Work request
In the material below, find each line holding the string "label" and copy it.

Material for this exercise
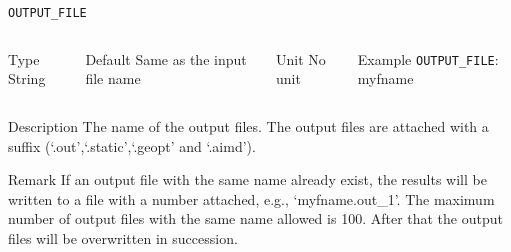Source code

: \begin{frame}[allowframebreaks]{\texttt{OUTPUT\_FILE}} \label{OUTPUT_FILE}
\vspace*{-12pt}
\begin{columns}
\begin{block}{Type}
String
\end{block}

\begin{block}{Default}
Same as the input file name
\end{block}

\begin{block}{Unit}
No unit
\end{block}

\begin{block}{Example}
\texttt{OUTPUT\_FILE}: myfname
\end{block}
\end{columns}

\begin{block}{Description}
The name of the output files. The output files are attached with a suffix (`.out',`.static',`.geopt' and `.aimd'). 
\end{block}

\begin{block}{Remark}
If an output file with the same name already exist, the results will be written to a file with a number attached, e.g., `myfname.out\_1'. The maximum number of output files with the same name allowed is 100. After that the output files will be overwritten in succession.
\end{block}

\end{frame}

* * *

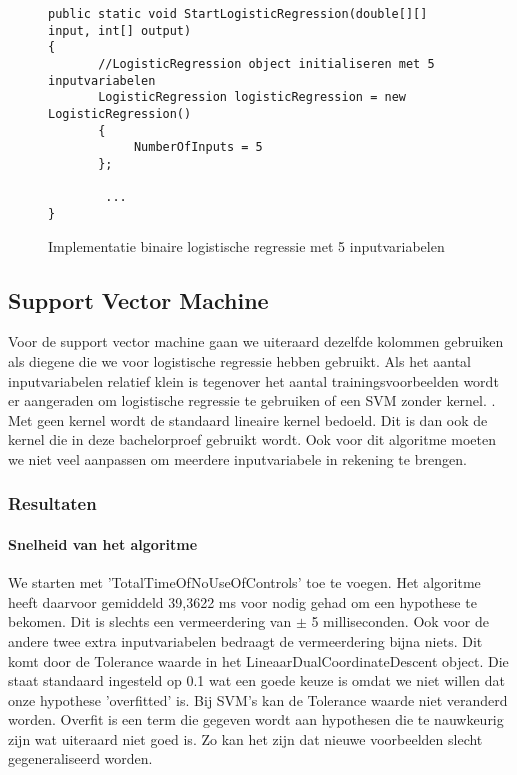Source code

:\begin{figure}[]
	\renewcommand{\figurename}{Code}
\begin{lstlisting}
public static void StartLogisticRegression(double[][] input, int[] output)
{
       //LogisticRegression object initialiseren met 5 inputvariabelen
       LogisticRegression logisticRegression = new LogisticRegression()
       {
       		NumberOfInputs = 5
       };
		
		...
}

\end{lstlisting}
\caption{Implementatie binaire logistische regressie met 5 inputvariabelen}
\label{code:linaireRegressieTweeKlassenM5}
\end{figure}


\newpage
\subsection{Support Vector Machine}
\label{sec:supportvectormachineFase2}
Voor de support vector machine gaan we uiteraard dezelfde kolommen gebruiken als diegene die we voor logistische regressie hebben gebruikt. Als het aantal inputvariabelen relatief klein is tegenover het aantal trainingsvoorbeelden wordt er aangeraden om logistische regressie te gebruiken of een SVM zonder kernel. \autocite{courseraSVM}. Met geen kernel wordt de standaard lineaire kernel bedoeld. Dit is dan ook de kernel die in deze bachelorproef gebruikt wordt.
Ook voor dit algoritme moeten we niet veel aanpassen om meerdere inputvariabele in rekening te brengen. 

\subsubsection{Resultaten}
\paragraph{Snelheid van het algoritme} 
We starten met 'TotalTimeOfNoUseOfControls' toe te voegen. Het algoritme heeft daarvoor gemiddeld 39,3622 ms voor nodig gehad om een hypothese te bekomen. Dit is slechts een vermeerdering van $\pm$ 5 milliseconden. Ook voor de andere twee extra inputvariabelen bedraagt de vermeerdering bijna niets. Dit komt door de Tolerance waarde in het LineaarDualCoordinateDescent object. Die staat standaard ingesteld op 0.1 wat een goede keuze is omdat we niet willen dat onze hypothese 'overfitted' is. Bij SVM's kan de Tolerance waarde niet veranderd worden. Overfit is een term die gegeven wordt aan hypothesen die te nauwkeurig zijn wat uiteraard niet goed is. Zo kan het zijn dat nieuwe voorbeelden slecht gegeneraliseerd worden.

Exercise output
: \begin{frame}[allowframebreaks]{\texttt{OUTPUT\_FILE}} \label{OUTPUT_FILE}
\label{code:linaireRegressieTweeKlassenM5}
\label{sec:supportvectormachineFase2}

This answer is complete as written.